В Африке преследование началось расхищением имущества церковного и священных книг. Правитель Нумидии принудил епископа Цирты выдать все сокровища своей церкви, и сам, входя в домы иподиаконов и чтецов, отбирал у них книги Св. Писания; однако же епископ Тивиура, Феликс, смело объявил, что он не выдаст сокровища своей церкви, наипаче книги, и предпочел смерть малодушию. И первопрестольный епископ Карфагена, Мензурий, не удовлетворил желанию гонителей; сперва, пользуясь их невежеством, укрыл он у себя в доме Св. Писание и оставил на сожжение в церкви одни еретические книги, чтобы очистить от них свою паству; потом же, когда его самого потребовали на суд императора, роздал в руки людей верных все сокровища своей митрополии и таким образом сохранил их до времени мира. Но в других городах Африки многие пролили кровь свою за утаение священных книг, и в городе Авитине до пятидесяти верных обоего пола, одушевленные примером престарелого своего пресвитера Сатурнина и юных его детей, преставились мученически, восклицая, что Св. Писание в их сердце, Господь же Иисус Христос — вечное их упование.

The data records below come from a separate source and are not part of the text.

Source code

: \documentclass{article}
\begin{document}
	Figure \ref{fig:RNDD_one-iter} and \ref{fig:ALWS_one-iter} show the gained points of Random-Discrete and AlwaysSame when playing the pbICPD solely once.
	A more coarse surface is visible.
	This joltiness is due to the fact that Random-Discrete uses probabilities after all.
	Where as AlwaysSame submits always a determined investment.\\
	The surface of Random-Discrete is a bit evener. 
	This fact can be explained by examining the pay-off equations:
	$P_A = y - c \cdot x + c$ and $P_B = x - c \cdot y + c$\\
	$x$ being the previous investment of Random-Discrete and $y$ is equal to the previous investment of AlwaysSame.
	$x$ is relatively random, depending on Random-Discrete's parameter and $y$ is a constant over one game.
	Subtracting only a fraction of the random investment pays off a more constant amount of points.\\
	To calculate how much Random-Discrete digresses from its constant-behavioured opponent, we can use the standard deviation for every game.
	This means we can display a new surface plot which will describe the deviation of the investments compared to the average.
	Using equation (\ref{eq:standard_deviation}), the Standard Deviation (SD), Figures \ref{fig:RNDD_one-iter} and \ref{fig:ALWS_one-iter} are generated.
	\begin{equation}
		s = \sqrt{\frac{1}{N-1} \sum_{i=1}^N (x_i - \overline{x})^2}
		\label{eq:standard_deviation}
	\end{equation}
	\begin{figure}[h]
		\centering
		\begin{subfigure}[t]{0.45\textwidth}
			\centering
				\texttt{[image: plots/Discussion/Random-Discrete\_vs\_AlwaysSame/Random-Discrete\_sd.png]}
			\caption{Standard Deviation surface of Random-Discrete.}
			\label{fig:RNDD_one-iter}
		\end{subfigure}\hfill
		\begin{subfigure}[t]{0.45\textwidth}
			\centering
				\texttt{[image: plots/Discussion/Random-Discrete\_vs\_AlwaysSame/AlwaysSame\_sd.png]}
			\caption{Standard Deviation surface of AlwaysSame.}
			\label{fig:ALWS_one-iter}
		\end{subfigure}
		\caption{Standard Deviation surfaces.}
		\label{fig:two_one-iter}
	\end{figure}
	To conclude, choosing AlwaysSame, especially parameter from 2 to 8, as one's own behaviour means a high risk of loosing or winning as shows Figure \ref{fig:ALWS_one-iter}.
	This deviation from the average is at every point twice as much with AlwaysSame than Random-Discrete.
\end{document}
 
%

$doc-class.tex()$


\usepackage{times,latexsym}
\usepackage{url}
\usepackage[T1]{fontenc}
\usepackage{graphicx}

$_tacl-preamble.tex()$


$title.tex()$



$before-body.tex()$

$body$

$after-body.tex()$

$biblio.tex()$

Тогда, как некогда Тертулиан в годину гонений, знаменитый ритор Арновий поднял в Африке голос для защиты религии Христианской, которую сам некогда опровергал, так что епископы долго не могли верить его внезапному обращению; но книга его против язычников не остановила их ярости. В соседней Сицилии, архидиакон Евпл Катанский пришел с Евангелием в руках на судилище исповедать Христа и последовать за Ним на смерть, чтобы быть Его достойным. И в дальней Испании, другой диакон Викентий, пред лицом своего епископа, исповедника Валерия, презрел все муки; натираемый солью по свежим язвам, над раскаленным железом, тихо испустил он дух, когда готовили его к новым мукам. Ириней, юный епископ Сирмиума, отрекшийся от близких ради Христа, ради Него же был ввержен в море, и другие клирики области Паннонии не уступили мужеством своему пастырю. С таким же духом пострадал и старец Филиа, епископ Ираклийский, во Фракии, с двумя сослужителями, пресвитером Севером и диаконом Гермесом; ибо гонители старались наиболее поражать блюстителей стада. Когда на праздник Богоявления правитель закрыл церковь Филиппа, старец посмеялся его тщетной злобе и созвал верных на молитву в притвор, прислонясь по дряхлости к дверям храма. Жестокий судья потребовал от него сокровищ церковных и долго пытал пресвитера и диакона. «Зачем вам книги, — отвечал мучителям Гермес, — если бы даже вы истребили их с лица земли, дети наши сохранят их в памяти и напишут снова». Все трое брошены были в темницу и через несколько месяцев повлечены в Адриаполь на суд нового правителя, который приговорил их к сожжению. Привязанные к столбам не преставали молиться, и пламя, задушив мучеников, пощадило их святые телеса: раздраженные язычники бросили их в волны Гебра, но граждане Адриаполя извлекли нетленные мощи.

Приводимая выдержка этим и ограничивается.